ASSIGNMENT:
The answer must consist of every line below that holds the word "will".

INFORMATION PROVIDED:
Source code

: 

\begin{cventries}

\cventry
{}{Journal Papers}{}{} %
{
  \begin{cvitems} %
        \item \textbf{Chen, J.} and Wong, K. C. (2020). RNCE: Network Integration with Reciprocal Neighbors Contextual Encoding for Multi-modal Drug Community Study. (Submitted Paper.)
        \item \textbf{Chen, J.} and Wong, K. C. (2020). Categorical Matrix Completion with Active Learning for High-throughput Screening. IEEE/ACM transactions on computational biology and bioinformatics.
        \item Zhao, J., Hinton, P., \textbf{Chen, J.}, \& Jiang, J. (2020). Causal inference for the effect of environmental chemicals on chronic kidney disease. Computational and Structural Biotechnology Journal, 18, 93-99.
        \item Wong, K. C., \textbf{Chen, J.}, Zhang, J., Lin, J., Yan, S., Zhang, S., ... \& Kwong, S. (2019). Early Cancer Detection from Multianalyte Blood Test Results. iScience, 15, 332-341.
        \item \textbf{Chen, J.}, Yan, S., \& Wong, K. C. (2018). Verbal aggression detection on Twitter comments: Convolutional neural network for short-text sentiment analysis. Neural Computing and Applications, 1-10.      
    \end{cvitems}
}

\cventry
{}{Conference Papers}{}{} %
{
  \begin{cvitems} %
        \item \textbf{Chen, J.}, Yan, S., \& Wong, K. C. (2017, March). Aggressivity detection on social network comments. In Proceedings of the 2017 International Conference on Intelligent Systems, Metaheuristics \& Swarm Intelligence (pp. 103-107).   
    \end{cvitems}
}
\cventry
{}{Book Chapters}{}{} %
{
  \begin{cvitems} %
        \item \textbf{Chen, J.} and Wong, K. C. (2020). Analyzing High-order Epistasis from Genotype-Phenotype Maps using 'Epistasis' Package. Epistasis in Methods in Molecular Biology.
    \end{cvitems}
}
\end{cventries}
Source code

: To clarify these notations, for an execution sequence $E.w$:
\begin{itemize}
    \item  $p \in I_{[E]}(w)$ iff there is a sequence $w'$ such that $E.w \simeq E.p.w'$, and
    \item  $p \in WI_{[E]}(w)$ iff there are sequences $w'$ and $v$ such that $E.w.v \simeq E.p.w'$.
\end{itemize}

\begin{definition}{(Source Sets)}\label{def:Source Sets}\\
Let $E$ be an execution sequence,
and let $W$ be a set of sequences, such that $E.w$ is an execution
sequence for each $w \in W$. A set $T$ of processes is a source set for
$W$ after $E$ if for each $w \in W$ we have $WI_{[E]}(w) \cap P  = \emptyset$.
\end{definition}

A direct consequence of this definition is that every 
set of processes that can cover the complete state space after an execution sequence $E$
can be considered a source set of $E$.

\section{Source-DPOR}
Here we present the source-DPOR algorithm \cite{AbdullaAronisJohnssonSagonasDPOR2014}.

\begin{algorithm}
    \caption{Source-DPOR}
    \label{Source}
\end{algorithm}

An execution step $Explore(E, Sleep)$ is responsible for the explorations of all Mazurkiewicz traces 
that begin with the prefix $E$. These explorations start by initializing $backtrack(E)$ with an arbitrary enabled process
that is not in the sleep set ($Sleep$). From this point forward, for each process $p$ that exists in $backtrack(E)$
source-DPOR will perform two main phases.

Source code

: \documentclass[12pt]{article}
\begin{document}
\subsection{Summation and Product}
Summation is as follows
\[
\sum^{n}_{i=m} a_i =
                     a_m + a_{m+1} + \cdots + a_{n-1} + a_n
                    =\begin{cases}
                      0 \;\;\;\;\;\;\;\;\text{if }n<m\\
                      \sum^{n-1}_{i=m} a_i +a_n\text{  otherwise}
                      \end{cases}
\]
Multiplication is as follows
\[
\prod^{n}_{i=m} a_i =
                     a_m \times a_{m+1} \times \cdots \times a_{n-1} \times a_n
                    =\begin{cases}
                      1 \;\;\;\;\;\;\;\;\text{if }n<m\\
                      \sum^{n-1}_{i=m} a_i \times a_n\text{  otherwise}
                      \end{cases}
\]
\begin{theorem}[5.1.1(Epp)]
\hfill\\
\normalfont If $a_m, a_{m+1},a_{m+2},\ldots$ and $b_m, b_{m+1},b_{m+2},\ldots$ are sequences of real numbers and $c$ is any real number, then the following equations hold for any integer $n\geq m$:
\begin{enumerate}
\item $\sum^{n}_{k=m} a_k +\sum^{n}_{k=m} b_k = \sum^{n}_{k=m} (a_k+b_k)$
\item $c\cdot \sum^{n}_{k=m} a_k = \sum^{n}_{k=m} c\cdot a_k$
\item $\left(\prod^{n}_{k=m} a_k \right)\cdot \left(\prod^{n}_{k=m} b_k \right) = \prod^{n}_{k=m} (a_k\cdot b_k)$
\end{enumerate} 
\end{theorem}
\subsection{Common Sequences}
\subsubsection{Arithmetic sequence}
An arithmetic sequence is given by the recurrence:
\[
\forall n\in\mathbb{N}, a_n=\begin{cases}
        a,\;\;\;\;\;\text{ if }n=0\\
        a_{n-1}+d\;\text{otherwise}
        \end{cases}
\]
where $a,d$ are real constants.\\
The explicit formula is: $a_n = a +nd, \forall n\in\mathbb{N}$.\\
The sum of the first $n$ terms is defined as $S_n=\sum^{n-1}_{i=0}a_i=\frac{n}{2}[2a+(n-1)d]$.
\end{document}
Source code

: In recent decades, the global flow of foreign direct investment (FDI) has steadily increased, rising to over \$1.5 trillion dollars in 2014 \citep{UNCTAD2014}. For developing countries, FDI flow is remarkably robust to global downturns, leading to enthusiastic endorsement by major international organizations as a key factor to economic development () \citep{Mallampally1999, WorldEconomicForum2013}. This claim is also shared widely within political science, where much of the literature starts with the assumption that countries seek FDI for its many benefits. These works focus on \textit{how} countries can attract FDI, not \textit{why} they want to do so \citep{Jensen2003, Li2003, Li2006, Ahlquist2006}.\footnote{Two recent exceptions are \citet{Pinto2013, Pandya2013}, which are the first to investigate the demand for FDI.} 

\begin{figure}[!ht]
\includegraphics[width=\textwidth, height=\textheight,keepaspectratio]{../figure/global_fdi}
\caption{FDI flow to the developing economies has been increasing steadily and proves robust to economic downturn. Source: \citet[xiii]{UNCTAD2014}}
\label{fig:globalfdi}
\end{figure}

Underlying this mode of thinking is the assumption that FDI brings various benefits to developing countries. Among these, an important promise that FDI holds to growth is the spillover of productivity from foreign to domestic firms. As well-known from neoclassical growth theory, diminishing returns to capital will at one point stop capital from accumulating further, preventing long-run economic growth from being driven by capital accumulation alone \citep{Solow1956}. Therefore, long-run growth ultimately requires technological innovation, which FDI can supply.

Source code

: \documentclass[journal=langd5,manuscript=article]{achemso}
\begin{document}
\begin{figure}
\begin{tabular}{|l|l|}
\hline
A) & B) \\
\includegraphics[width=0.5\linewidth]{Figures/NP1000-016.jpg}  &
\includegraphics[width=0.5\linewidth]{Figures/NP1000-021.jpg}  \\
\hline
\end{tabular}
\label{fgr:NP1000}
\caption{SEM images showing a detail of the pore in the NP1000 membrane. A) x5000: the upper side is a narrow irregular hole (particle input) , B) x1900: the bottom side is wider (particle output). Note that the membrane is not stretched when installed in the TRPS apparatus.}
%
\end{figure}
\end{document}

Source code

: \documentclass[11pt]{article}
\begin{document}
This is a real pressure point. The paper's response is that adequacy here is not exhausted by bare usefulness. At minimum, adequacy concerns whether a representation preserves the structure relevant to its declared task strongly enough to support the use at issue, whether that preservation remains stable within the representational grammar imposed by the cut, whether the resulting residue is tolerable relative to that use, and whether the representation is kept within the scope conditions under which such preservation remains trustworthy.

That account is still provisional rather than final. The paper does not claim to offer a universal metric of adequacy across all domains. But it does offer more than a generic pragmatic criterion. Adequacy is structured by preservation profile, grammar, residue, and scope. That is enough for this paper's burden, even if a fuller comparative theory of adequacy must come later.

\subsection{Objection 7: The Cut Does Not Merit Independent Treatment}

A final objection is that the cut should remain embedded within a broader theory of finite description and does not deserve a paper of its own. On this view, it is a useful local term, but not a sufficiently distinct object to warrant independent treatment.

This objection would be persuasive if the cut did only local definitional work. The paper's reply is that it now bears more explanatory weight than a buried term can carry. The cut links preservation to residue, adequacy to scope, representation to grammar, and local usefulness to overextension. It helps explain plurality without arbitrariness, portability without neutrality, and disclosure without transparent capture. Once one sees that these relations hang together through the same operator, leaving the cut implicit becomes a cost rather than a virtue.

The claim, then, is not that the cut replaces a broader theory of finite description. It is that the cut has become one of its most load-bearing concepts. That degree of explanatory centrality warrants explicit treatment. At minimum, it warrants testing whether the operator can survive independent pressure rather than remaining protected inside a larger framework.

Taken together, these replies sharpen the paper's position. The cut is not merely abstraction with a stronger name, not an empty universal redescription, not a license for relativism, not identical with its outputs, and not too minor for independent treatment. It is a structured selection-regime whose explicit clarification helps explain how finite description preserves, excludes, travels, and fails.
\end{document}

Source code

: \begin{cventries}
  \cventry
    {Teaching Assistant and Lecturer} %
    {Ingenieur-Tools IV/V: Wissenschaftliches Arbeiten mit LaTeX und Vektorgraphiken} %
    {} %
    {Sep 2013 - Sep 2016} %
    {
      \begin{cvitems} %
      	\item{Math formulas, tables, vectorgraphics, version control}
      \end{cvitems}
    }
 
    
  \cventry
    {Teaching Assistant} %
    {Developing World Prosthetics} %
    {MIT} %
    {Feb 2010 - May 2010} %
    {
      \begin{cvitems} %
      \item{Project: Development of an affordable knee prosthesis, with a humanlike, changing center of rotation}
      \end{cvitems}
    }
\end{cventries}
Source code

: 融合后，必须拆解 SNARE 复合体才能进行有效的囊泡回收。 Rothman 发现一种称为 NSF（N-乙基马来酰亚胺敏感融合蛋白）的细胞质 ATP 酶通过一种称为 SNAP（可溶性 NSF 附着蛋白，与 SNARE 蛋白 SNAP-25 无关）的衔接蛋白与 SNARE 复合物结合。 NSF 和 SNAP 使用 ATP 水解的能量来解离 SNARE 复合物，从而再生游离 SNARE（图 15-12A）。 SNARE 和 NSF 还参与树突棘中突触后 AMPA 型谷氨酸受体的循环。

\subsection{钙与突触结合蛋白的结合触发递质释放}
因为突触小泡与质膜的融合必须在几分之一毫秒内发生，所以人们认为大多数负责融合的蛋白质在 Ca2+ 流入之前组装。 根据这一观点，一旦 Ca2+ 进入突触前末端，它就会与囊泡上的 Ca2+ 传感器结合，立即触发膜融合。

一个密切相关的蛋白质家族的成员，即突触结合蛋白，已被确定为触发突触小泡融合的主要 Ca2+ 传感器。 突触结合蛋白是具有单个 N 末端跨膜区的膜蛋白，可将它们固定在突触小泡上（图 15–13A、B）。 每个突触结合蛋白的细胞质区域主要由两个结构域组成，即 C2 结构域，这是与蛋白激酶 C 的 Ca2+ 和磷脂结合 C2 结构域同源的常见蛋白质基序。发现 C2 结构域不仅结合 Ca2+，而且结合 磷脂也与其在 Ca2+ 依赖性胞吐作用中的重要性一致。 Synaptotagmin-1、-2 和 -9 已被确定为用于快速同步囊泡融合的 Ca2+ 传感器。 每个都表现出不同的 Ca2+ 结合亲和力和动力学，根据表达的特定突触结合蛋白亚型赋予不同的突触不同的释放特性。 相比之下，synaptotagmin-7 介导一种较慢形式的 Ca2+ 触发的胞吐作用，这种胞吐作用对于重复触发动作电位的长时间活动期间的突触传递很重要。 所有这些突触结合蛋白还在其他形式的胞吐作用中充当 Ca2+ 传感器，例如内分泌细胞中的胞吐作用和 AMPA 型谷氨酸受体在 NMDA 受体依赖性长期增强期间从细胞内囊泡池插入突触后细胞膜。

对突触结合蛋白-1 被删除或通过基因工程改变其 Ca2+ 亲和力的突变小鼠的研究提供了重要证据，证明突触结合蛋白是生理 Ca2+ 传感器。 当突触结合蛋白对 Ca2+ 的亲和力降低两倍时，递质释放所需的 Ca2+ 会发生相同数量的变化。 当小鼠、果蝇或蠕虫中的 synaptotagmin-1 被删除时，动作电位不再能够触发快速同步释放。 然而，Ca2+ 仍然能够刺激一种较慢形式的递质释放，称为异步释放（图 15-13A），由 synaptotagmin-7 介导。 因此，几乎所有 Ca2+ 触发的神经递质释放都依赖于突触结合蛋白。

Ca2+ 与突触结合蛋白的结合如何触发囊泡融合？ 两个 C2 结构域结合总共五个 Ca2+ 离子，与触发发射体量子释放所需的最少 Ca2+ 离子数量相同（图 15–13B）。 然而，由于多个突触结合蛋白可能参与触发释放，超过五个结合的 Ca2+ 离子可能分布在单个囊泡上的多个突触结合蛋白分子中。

RESPONSE AREA:
source-DPOR will perform two main phases.
Underlying this mode of thinking is the assumption that FDI brings various benefits to developing countries. Among these, an important promise that FDI holds to growth is the spillover of productivity from foreign to domestic firms. As well-known from neoclassical growth theory, diminishing returns to capital will at one point stop capital from accumulating further, preventing long-run economic growth from being driven by capital accumulation alone \citep{Solow1956}. Therefore, long-run growth ultimately requires technological innovation, which FDI can supply.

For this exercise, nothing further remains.